▶ **About this exercise**:
Pull every line containing "French" from the data.

---- Extracted records

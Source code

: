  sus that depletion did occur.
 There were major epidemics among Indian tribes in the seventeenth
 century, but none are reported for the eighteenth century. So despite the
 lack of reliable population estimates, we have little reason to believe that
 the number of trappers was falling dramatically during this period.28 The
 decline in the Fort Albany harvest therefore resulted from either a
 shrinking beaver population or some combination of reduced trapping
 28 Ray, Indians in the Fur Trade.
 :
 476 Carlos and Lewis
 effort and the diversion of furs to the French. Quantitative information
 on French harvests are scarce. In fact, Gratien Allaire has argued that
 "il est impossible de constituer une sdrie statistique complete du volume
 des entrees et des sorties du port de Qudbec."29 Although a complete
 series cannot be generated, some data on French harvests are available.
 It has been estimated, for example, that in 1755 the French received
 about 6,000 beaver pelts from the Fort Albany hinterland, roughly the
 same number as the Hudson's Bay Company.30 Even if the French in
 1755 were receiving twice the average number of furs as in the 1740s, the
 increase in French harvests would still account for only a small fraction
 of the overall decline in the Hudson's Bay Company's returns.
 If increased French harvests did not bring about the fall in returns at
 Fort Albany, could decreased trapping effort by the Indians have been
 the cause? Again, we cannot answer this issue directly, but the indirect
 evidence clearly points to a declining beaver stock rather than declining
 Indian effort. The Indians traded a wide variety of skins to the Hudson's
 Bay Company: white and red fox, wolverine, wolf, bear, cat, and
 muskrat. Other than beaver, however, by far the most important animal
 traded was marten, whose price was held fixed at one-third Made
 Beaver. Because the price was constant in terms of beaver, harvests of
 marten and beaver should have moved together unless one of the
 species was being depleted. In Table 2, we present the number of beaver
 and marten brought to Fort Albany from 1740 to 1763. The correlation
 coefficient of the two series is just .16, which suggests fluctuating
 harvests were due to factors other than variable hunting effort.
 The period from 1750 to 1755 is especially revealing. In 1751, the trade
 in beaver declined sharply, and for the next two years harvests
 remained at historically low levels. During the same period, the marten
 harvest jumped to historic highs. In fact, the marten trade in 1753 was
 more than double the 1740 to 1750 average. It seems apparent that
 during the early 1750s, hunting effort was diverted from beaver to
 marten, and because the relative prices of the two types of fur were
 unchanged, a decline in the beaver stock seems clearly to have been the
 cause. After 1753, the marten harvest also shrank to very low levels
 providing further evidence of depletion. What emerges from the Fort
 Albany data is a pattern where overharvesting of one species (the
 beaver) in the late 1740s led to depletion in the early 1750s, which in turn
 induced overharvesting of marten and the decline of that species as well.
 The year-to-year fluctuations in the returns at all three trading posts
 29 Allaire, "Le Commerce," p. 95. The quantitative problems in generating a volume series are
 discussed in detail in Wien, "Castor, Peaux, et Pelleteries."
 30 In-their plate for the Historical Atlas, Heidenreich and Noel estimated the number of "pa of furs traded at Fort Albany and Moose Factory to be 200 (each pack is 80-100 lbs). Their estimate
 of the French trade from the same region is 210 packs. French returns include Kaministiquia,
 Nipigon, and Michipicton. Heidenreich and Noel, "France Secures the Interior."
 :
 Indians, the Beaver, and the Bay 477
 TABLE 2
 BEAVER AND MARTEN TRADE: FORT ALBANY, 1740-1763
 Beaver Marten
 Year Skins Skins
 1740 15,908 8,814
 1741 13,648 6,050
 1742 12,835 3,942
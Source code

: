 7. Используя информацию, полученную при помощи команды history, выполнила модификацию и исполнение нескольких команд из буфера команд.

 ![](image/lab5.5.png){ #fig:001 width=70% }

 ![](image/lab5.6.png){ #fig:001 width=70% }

--------

▶ **Answer section**:
 effort and the diversion of furs to the French. Quantitative information
 on French harvests are scarce. In fact, Gratien Allaire has argued that
 series cannot be generated, some data on French harvests are available.
 It has been estimated, for example, that in 1755 the French received
 same number as the Hudson's Bay Company.30 Even if the French in
 increase in French harvests would still account for only a small fraction
 If increased French harvests did not bring about the fall in returns at
 of the French trade from the same region is 210 packs. French returns include Kaministiquia,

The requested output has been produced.